Délit d'incitation non, délit d'entrave oui
Le nombre de personnes susceptibles de pouvoir remplir ces critères est donc conséquent. Car la loi telle qu'elle est prévue ne concernera pas seulement les personnes n'ayant plus que quelques jours ou quelques semaines à vivre. Comme l'ont alerté plusieurs députés pendant les séances, certains patients pourront être éligibles malgré plusieurs années à vivre devant eux. Selon le docteur Claire Fourcade, médecin dans une unité de soins palliatifs et présidente de la Société française d’accompagnement et de soins palliatifs (Sfap), ce sont a minima un million de personnes qui seraient éligibles à l'euthanasie. Si le texte prévoit bien une clause de conscience, un amendement glaçant sur le "délit d'entrave" a été adopté : ceux qui s’opposeraient à une euthanasie ou à un suicide assisté en dissuadant une personne pourraient être condamnés à deux ans de prison et 30.000 euros d'amende. En revanche, le délit d'incitation n'a, lui, pas été retenu.

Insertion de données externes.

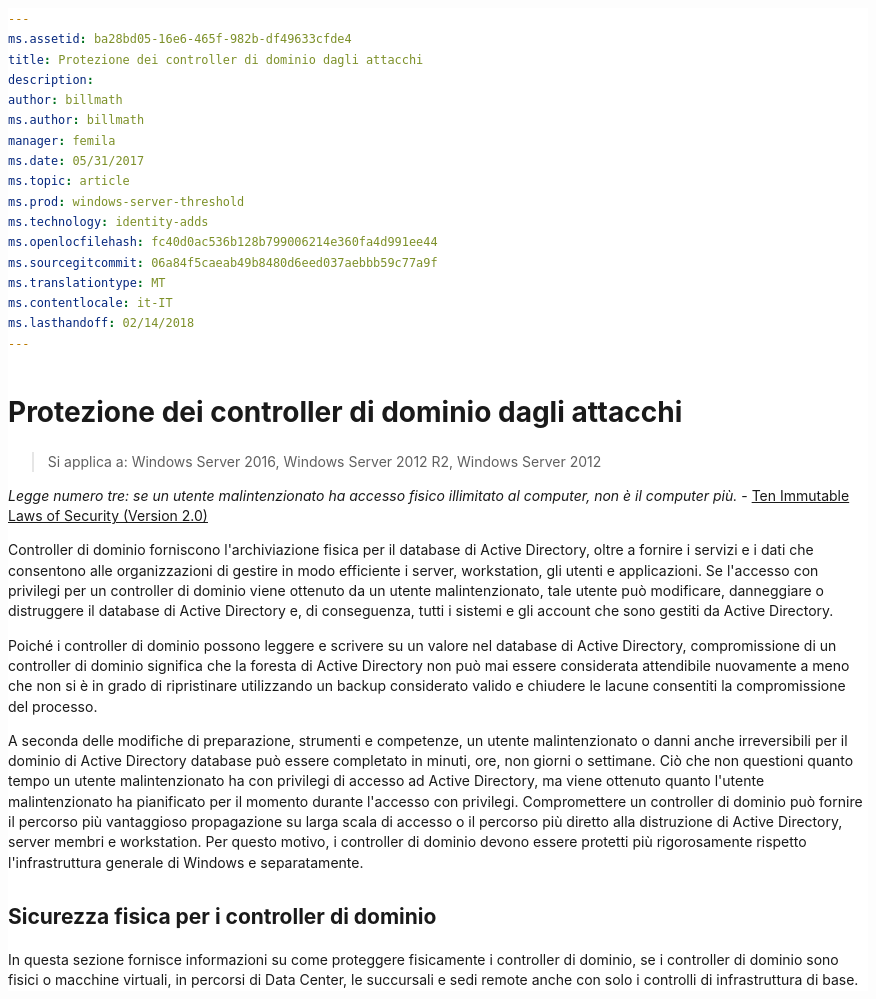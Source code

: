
 ```yaml
---
ms.assetid: ba28bd05-16e6-465f-982b-df49633cfde4
title: Protezione dei controller di dominio dagli attacchi
description: 
author: billmath
ms.author: billmath
manager: femila
ms.date: 05/31/2017
ms.topic: article
ms.prod: windows-server-threshold
ms.technology: identity-adds
ms.openlocfilehash: fc40d0ac536b128b799006214e360fa4d991ee44
ms.sourcegitcommit: 06a84f5caeab49b8480d6eed037aebbb59c77a9f
ms.translationtype: MT
ms.contentlocale: it-IT
ms.lasthandoff: 02/14/2018
---
```

# <a name="securing-domain-controllers-against-attack"></a>Protezione dei controller di dominio dagli attacchi

>Si applica a: Windows Server 2016, Windows Server 2012 R2, Windows Server 2012

*Legge numero tre: se un utente malintenzionato ha accesso fisico illimitato al computer, non è il computer più.* - [Ten Immutable Laws of Security (Version 2.0)](https://technet.microsoft.com/security/hh278941.aspx)  
  
Controller di dominio forniscono l'archiviazione fisica per il database di Active Directory, oltre a fornire i servizi e i dati che consentono alle organizzazioni di gestire in modo efficiente i server, workstation, gli utenti e applicazioni. Se l'accesso con privilegi per un controller di dominio viene ottenuto da un utente malintenzionato, tale utente può modificare, danneggiare o distruggere il database di Active Directory e, di conseguenza, tutti i sistemi e gli account che sono gestiti da Active Directory.  
  
Poiché i controller di dominio possono leggere e scrivere su un valore nel database di Active Directory, compromissione di un controller di dominio significa che la foresta di Active Directory non può mai essere considerata attendibile nuovamente a meno che non si è in grado di ripristinare utilizzando un backup considerato valido e chiudere le lacune consentiti la compromissione del processo.  
  
A seconda delle modifiche di preparazione, strumenti e competenze, un utente malintenzionato o danni anche irreversibili per il dominio di Active Directory database può essere completato in minuti, ore, non giorni o settimane. Ciò che non questioni quanto tempo un utente malintenzionato ha con privilegi di accesso ad Active Directory, ma viene ottenuto quanto l'utente malintenzionato ha pianificato per il momento durante l'accesso con privilegi. Compromettere un controller di dominio può fornire il percorso più vantaggioso propagazione su larga scala di accesso o il percorso più diretto alla distruzione di Active Directory, server membri e workstation. Per questo motivo, i controller di dominio devono essere protetti più rigorosamente rispetto l'infrastruttura generale di Windows e separatamente.  

  
## <a name="physical-security-for-domain-controllers"></a>Sicurezza fisica per i controller di dominio  
In questa sezione fornisce informazioni su come proteggere fisicamente i controller di dominio, se i controller di dominio sono fisici o macchine virtuali, in percorsi di Data Center, le succursali e sedi remote anche con solo i controlli di infrastruttura di base.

Devant la rupture que représente un tel texte, le mouvement "Les Veilleurs" organisera une mobilisation pacifique le jour du vote à l'Assemblée nationale, mardi 27 mai, place de la Concorde. "Dans le contexte du vote sur le projet de loi relatif à la fin de vie, nous souhaitons offrir un espace de réflexion et de témoignages pour dire notre attachement à la dignité humaine et au soutien aux plus fragiles", expliquent les organisateurs sur les réseaux sociaux. Les évêques d'Île de France ont quant à eux adressé leurs inquiétudes aux parlementaires dans une lettre ouverte publiée ce lundi : "Nous ne pouvons pas, sans réagir, laisser dire que l’espérance réside dans ce que l’on veut appeler un progrès, celui prétendu d’une mort douce et choisie", alertent les évêques qui rappellent que "nous ne sommes pas seuls, nous croyants, nous catholiques, à dire haut et fort notre opposition la plus vive et la plus fondamentale à l’euthanasie et au suicide assisté." "Comment notre société va-t-elle gérer toutes ces contradictions, ces contre-vérités, ces faux-semblants d’humanisme, sinon en n’appelant plus les choses par leur nom ? Ne serait-ce pas le goût de vivre qui aurait disparu ? Ne serait-ce pas l’espérance que l’on voudrait cacher ?", interrogent encore les évêques.
Une fois votés par l'Assemblée nationale, les deux textes sur la fin de vie seront transmis au Sénat, qui les inscrira à son ordre du jour pour examen. Après un passage en commission des affaires sociales, l'examen des textes aura lieu en séance publique. Aucune date n’a encore été fixée. Il pourrait avoir lieu au cours de l’été ou à la rentrée 2025.